To begin with, if a writer ever loved a city, his home city, it's Izzo.  In one way or another, every essay in the book discusses Marseilles and what it means to the writer.  He himself is the child of an Italian immigrant father and a woman of Spanish descent.  As a child in Marseilles, though born there, he was classified as an immigrant.  Izzo writes beautifully about the melange of people that make up the city and how (he was writing when the right-wing and immigrant phobic National Front was on the rise in France, particularly southern France) he believes in Marseilles as a place of openness and possibility: 

"That is why I love this city, my city.  She is beautiful because of that familiarity, which is like bread to be shared by all.  She is beautiful only because of her humanity.  The rest is just chauvinism.  There are plenty of beautiful cities with beautiful monuments in Europe.  The world is full of beautiful harbors, beautiful bays, magnificent ports.  I am not a chauvinist.  I am a Marseillais.  That means I am here, passionately so, and from everywhere at the same time. Marseilles is my world culture.  My initial world education."

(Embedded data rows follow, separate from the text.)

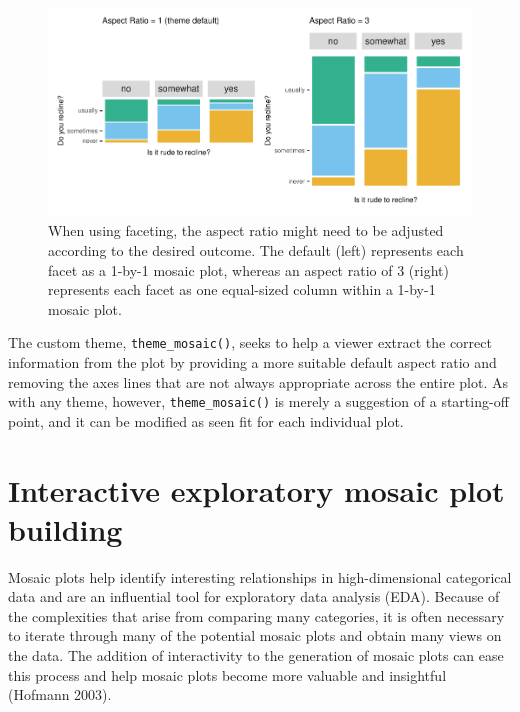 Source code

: \begin{figure}

{\centering \includegraphics[width=1\linewidth]{RJ-2023-013_files/figure-latex/aspect-1} 

}

\caption{When using faceting, the aspect ratio might need to be adjusted according to the desired outcome. The default (left) represents each facet as a 1-by-1 mosaic plot, whereas an aspect ratio of 3 (right) represents each facet as one equal-sized column within a 1-by-1 mosaic plot.}\label{fig:aspect}
\end{figure}

The custom theme, \texttt{theme\_mosaic()}, seeks to help a viewer extract the correct information from the plot by providing a more suitable default aspect ratio and removing the axes lines that are not always appropriate across the entire plot. As with any theme, however, \texttt{theme\_mosaic()} is merely a suggestion of a starting-off point, and it can be modified as seen fit for each individual plot.

\hypertarget{interactive-exploratory-mosaic-plot-building}{%
\section{Interactive exploratory mosaic plot building}\label{interactive-exploratory-mosaic-plot-building}}

Mosaic plots help identify interesting relationships in high-dimensional categorical data and are an influential tool for exploratory data analysis (EDA). Because of the complexities that arise from comparing many categories, it is often necessary to iterate through many of the potential mosaic plots and obtain many views on the data. The addition of interactivity to the generation of mosaic plots can ease this process and help mosaic plots become more valuable and insightful (Hofmann 2003).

He also lays out what drives him to write crime novels and how that drive ties into what he sees going on in the world around him:

"Writing crime novels is not another form of activism.  It's just a way of conveying my doubts, my anxieties, my joys, my pleasures.  It's a way of sharing.  Apart from my opposition to the National Front, I'm not trying to say we must do this or we must do that.  I just tell stories.  If it spurs some people to join a group, so much the better.  Montale [one of his main characters] doesn't belong to any party.  He has values.  He doubts.  He's a lone wolf.  But he does believe in a certain number of things."

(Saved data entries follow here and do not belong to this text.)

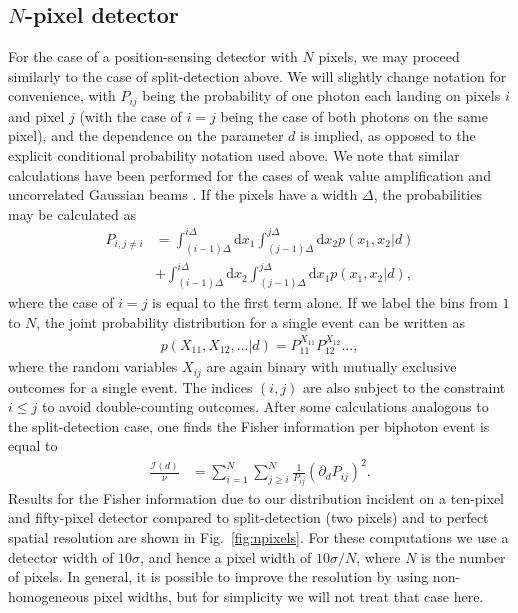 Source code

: \subsection{$N$-pixel detector}\label{sub:npixel}
For the case of a position-sensing detector with $N$ pixels, we may proceed similarly to the case of split-detection above.  
We will slightly change notation for convenience, with $P_{ij}$ being the probability of one photon each landing on pixels $i$ and pixel $j$ (with the case of $i=j$ being the case of both photons on the same pixel), and the dependence on the parameter $d$ is implied, as opposed to the explicit conditional probability notation used above.  
We note that similar calculations have been performed for the cases of weak value amplification and uncorrelated Gaussian beams \cite{Knee2014, Knee2015}.
If the pixels have a width $\Delta$, the probabilities may be calculated as 
\begin{align}
	\nonumber	P_{i,j\neq i} &= \int_{(i-1)\Delta}^{i\Delta}\text{d}x_1\int_{(j-1)\Delta}^{j\Delta} \text{d}x_2 p(x_1,x_2|d) \\
	&+ \int_{(i-1)\Delta}^{i\Delta}\text{d}x_2\int_{(j-1)\Delta}^{j\Delta} \text{d}x_1 p(x_1,x_2|d),
\end{align}
where the case of $i=j$ is equal to the first term alone.  
If we label the bins from $1$ to $N$, the joint probability distribution for a single event can be written as
\begin{align}
	p(X_{11},X_{12},...|d) = P_{11}^{X_{11}} P_{12}^{X_{12}}...,
\end{align}
where the random variables $X_{ij}$ are again binary with mutually exclusive outcomes for a single event.  
The indices $(i,j)$ are also subject to the constraint $i \le j$ to avoid double-counting outcomes.  
After some calculations analogous to the split-detection case, one finds the Fisher information per biphoton event is equal to
\begin{align}\label{eq:npixelFisher}
	\frac{\mathcal{I}(d)}{\nu} &= \sum_{i=1}^{N} \sum_{j\ge i}^{N} \frac{1}{P_{ij}}(\partial_d P_{ij})^2.
\end{align}
Results for the Fisher information due to our distribution incident on a ten-pixel and fifty-pixel detector compared to split-detection (two pixels) and to perfect spatial resolution are shown in Fig.~\ref{fig:npixels}. 
For these computations we use a detector width of $10\sigma$, and hence a pixel width of $10\sigma/N$, where $N$ is the number of pixels.
In general, it is possible to improve the resolution by using non-homogeneous pixel widths, but for simplicity we will not treat that case here.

In Garlic, Mint, & Sweet Basil, you get to read about the things Izzo believes in, and he shares his wide range of interests with you.  He talks about the light in Marseilles, the city's history, how the sea looks at certain times of day or night depending on the weather.  He discusses
neighborhoods he loves and how crime fiction on the Mediterranean links back to ancient Greece and the play Oedipus Rex. He describes bars he enjoys frequenting and quotes his favorite poets writing about the city he loves.  He talks about food in Marseilles, as opposed to food in Provence as a whole, and how it reflects the city's unpretentiousness.  He has brief, individual essays on garlic, mint, and basil -- as his title states.  Izzo's mind is curious and his intellect expansive, and for a short book, Garlic, Mint, & Sweet Basil packs in a lot.  It's a lovely read and definitely has whet my appetite for his trilogy.